その時、 正に最悪のタイミングで、 静寂を破る電子音が響いた。
ピリリリリ、と私から音が発っせられ、背筋が凍った。
黒い何かが、反応する。 ゆらりと、地面に置かれたままの荷物だったような塊が、縦に長くなって。 身を、起こしたのだと知れる。
何かは解らないが、私の常識は人間か、何かの獣だと、理解出来る範囲の何かだと、この時までは思っていた。
暗くて、姿も判別出来ない筈なのに、こちらを向いた赤い瞳ははっきりと闇夜に浮かんでいた。
相変わらず、携帯は鳴っていて。
「…………」
動いて、動いて、動いて、動いて
動いて!
「…………っ!」
強引に金縛りから抜け出た時のように。 自分のものではなかった身体が、指が1本動いた拍子に全身に感覚が戻り、 私は前倒しになりながら逃げようと足を動かした。

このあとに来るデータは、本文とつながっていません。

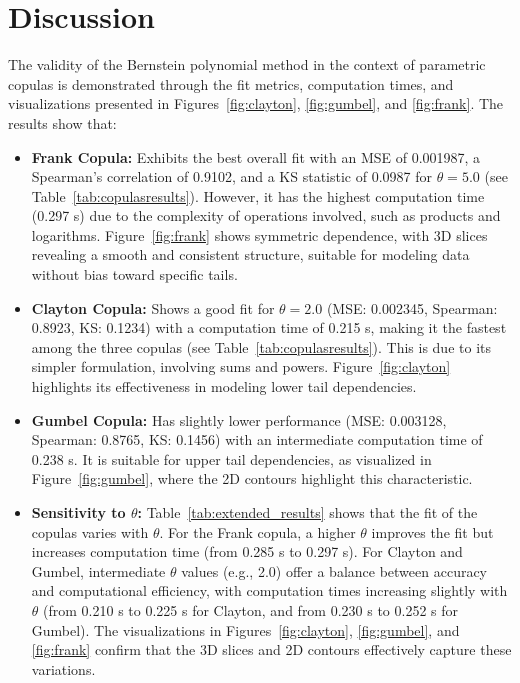 \documentclass[
	11pt, %
	fleqn, %
	a4paper, %
]{LegrandOrangeBook}
\begin{document}
\section{Discussion}
The validity of the Bernstein polynomial method in the context of parametric copulas is demonstrated through the fit metrics, computation times, and visualizations presented in Figures~\ref{fig:clayton}, \ref{fig:gumbel}, and \ref{fig:frank}. The results show that:

\begin{itemize}
\item \textbf{Frank Copula:} Exhibits the best overall fit with an MSE of 0.001987, a Spearman's correlation of 0.9102, and a KS statistic of 0.0987 for $\theta=5.0$ (see Table~\ref{tab:copulasresults}). However, it has the highest computation time (0.297 s) due to the complexity of operations involved, such as products and logarithms. Figure~\ref{fig:frank} shows symmetric dependence, with 3D slices revealing a smooth and consistent structure, suitable for modeling data without bias toward specific tails.

\item \textbf{Clayton Copula:} Shows a good fit for $\theta=2.0$ (MSE: 0.002345, Spearman: 0.8923, KS: 0.1234) with a computation time of 0.215 s, making it the fastest among the three copulas (see Table~\ref{tab:copulasresults}). This is due to its simpler formulation, involving sums and powers. Figure~\ref{fig:clayton} highlights its effectiveness in modeling lower tail dependencies.

\item \textbf{Gumbel Copula:} Has slightly lower performance (MSE: 0.003128, Spearman: 0.8765, KS: 0.1456) with an intermediate computation time of 0.238 s. It is suitable for upper tail dependencies, as visualized in Figure~\ref{fig:gumbel}, where the 2D contours highlight this characteristic.

\item \textbf{Sensitivity to $\theta$:} Table~\ref{tab:extended_results} shows that the fit of the copulas varies with $\theta$. For the Frank copula, a higher $\theta$ improves the fit but increases computation time (from 0.285 s to 0.297 s). For Clayton and Gumbel, intermediate $\theta$ values (e.g., 2.0) offer a balance between accuracy and computational efficiency, with computation times increasing slightly with $\theta$ (from 0.210 s to 0.225 s for Clayton, and from 0.230 s to 0.252 s for Gumbel). The visualizations in Figures~\ref{fig:clayton}, \ref{fig:gumbel}, and \ref{fig:frank} confirm that the 3D slices and 2D contours effectively capture these variations.
\end{itemize}
\end{document}
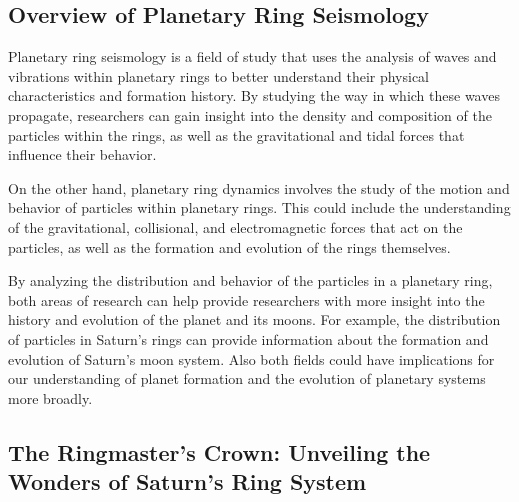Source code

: \documentclass{article}
\begin{document}





\subsection{Overview of Planetary Ring Seismology}

Planetary ring seismology is a field of study that uses the analysis of waves and vibrations within planetary rings to better understand their physical characteristics and formation history. By studying the way in which these waves propagate, researchers can gain insight into the density and composition of the particles within the rings, as well as the gravitational and tidal forces that influence their behavior.

On the other hand, planetary ring dynamics involves the study of the motion and behavior of particles within planetary rings. This could include the understanding of the gravitational, collisional, and electromagnetic forces that act on the particles, as well as the formation and evolution of the rings themselves.

By analyzing the distribution and behavior of the particles in a planetary ring, both areas of research can help provide researchers with more insight into the history and evolution of the planet and its moons. For example, the distribution of particles in Saturn's rings can provide information about the formation and evolution of Saturn's moon system. Also both fields could have implications for our understanding of planet formation and the evolution of planetary systems more broadly.


\subsection{The Ringmaster's Crown: Unveiling the Wonders of Saturn's Ring System}
\end{document}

だが、足は思うように動かなかった。 ガクガクと震え、上手く走れない。それでも、逃げなければ。
転びそうになりながら、何度も手をつきながら、 夢中で駆けた。
逃げなきゃ、
死ぬ。
「ハァッ! っ、ハァッ! ハァッ!」
ひたすら灯りを求めて。 だけど、
「ぅあっ!?」
何かが腕を掠めて、私は遂に転んでしまった。アスファルトが身体に優しい筈もなく、痛みが襲う。
そんな事に、構ってはいられなかったけれど。
「うう、ハァ、ハァ、………ぁ」
急いで身体を起こして、起こしきれないうちに、先に上げた視線は、絶望の景色を映した。
愕然と、見上げるしかなかった。
凶暴なドーベルマン、とか、そんなのが可愛いもんだと思われるような、犬のような、だけど明らかに1回りも2回りも大きな身体。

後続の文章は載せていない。